The records below are to be restated word for word; their pictures are not.

========================================================================

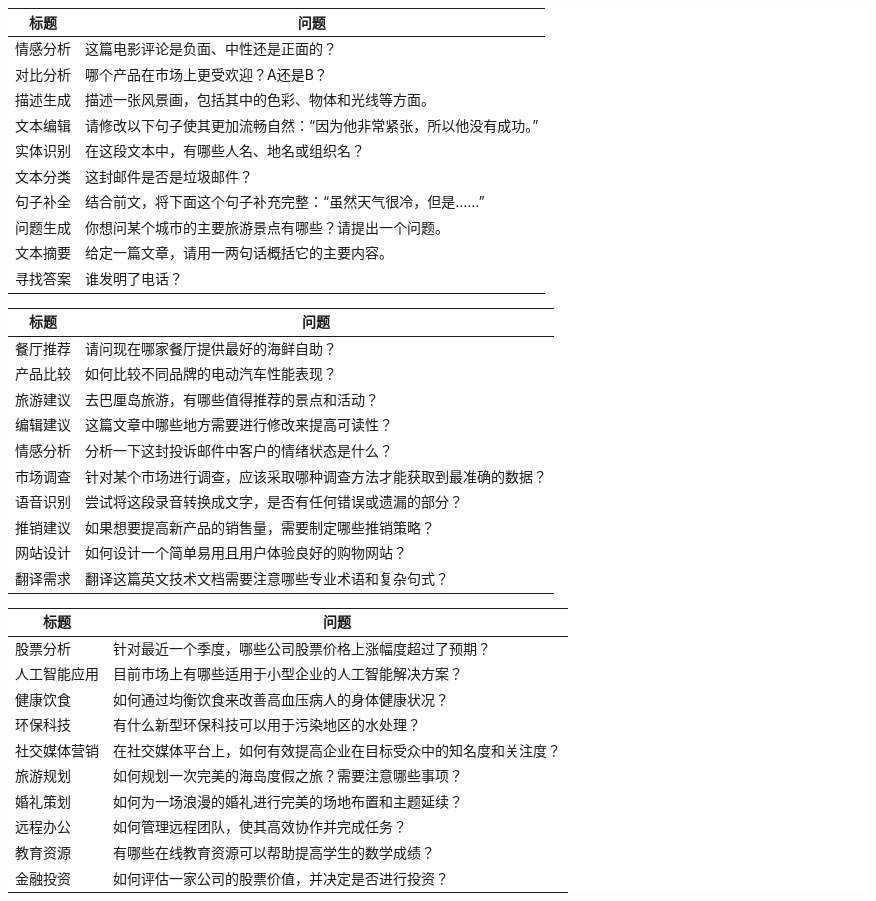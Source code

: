| 标题 | 问题 |
| --- | --- |
| 情感分析 | 这篇电影评论是负面、中性还是正面的？ |
| 对比分析 | 哪个产品在市场上更受欢迎？A还是B？ |
| 描述生成 | 描述一张风景画，包括其中的色彩、物体和光线等方面。 |
| 文本编辑 | 请修改以下句子使其更加流畅自然：“因为他非常紧张，所以他没有成功。”|
| 实体识别 | 在这段文本中，有哪些人名、地名或组织名？ |
| 文本分类 | 这封邮件是否是垃圾邮件？ |
| 句子补全 | 结合前文，将下面这个句子补充完整：“虽然天气很冷，但是……”|
| 问题生成 | 你想问某个城市的主要旅游景点有哪些？请提出一个问题。|
| 文本摘要 | 给定一篇文章，请用一两句话概括它的主要内容。 |
| 寻找答案 | 谁发明了电话？ |

| 标题 | 问题 |
| ---- | ---- |
| 餐厅推荐 | 请问现在哪家餐厅提供最好的海鲜自助？ |
| 产品比较 | 如何比较不同品牌的电动汽车性能表现？ |
| 旅游建议 | 去巴厘岛旅游，有哪些值得推荐的景点和活动？ |
| 编辑建议 | 这篇文章中哪些地方需要进行修改来提高可读性？ |
| 情感分析 | 分析一下这封投诉邮件中客户的情绪状态是什么？ |
| 市场调查 | 针对某个市场进行调查，应该采取哪种调查方法才能获取到最准确的数据？ |
| 语音识别 | 尝试将这段录音转换成文字，是否有任何错误或遗漏的部分？ |
| 推销建议 | 如果想要提高新产品的销售量，需要制定哪些推销策略？ |
| 网站设计 | 如何设计一个简单易用且用户体验良好的购物网站？ |
| 翻译需求 | 翻译这篇英文技术文档需要注意哪些专业术语和复杂句式？ |

| 标题 | 问题 |
| --- | --- |
| 股票分析 | 针对最近一个季度，哪些公司股票价格上涨幅度超过了预期？ |
| 人工智能应用 | 目前市场上有哪些适用于小型企业的人工智能解决方案？ |
| 健康饮食 | 如何通过均衡饮食来改善高血压病人的身体健康状况？ |
| 环保科技 | 有什么新型环保科技可以用于污染地区的水处理？ |
| 社交媒体营销 | 在社交媒体平台上，如何有效提高企业在目标受众中的知名度和关注度？ |
| 旅游规划 | 如何规划一次完美的海岛度假之旅？需要注意哪些事项？ |
| 婚礼策划 | 如何为一场浪漫的婚礼进行完美的场地布置和主题延续？ |
| 远程办公 | 如何管理远程团队，使其高效协作并完成任务？ |
| 教育资源 | 有哪些在线教育资源可以帮助提高学生的数学成绩？ |
| 金融投资 | 如何评估一家公司的股票价值，并决定是否进行投资？ |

========================================================================

#### [Answer space]
Source code

:| 标题 | 问题 |
| --- | --- |
| 情感分析 | 这篇电影评论是负面、中性还是正面的？ |
| 对比分析 | 哪个产品在市场上更受欢迎？A还是B？ |
| 描述生成 | 描述一张风景画，包括其中的色彩、物体和光线等方面。 |
| 文本编辑 | 请修改以下句子使其更加流畅自然：“因为他非常紧张，所以他没有成功。”|
| 实体识别 | 在这段文本中，有哪些人名、地名或组织名？ |
| 文本分类 | 这封邮件是否是垃圾邮件？ |
| 句子补全 | 结合前文，将下面这个句子补充完整：“虽然天气很冷，但是……”|
| 问题生成 | 你想问某个城市的主要旅游景点有哪些？请提出一个问题。|
| 文本摘要 | 给定一篇文章，请用一两句话概括它的主要内容。 |
| 寻找答案 | 谁发明了电话？ |

| 标题 | 问题 |
| ---- | ---- |
| 餐厅推荐 | 请问现在哪家餐厅提供最好的海鲜自助？ |
| 产品比较 | 如何比较不同品牌的电动汽车性能表现？ |
| 旅游建议 | 去巴厘岛旅游，有哪些值得推荐的景点和活动？ |
| 编辑建议 | 这篇文章中哪些地方需要进行修改来提高可读性？ |
| 情感分析 | 分析一下这封投诉邮件中客户的情绪状态是什么？ |
| 市场调查 | 针对某个市场进行调查，应该采取哪种调查方法才能获取到最准确的数据？ |
| 语音识别 | 尝试将这段录音转换成文字，是否有任何错误或遗漏的部分？ |
| 推销建议 | 如果想要提高新产品的销售量，需要制定哪些推销策略？ |
| 网站设计 | 如何设计一个简单易用且用户体验良好的购物网站？ |
| 翻译需求 | 翻译这篇英文技术文档需要注意哪些专业术语和复杂句式？ |

| 标题 | 问题 |
| --- | --- |
| 股票分析 | 针对最近一个季度，哪些公司股票价格上涨幅度超过了预期？ |
| 人工智能应用 | 目前市场上有哪些适用于小型企业的人工智能解决方案？ |
| 健康饮食 | 如何通过均衡饮食来改善高血压病人的身体健康状况？ |
| 环保科技 | 有什么新型环保科技可以用于污染地区的水处理？ |
| 社交媒体营销 | 在社交媒体平台上，如何有效提高企业在目标受众中的知名度和关注度？ |
| 旅游规划 | 如何规划一次完美的海岛度假之旅？需要注意哪些事项？ |
| 婚礼策划 | 如何为一场浪漫的婚礼进行完美的场地布置和主题延续？ |
| 远程办公 | 如何管理远程团队，使其高效协作并完成任务？ |
| 教育资源 | 有哪些在线教育资源可以帮助提高学生的数学成绩？ |
| 金融投资 | 如何评估一家公司的股票价值，并决定是否进行投资？ |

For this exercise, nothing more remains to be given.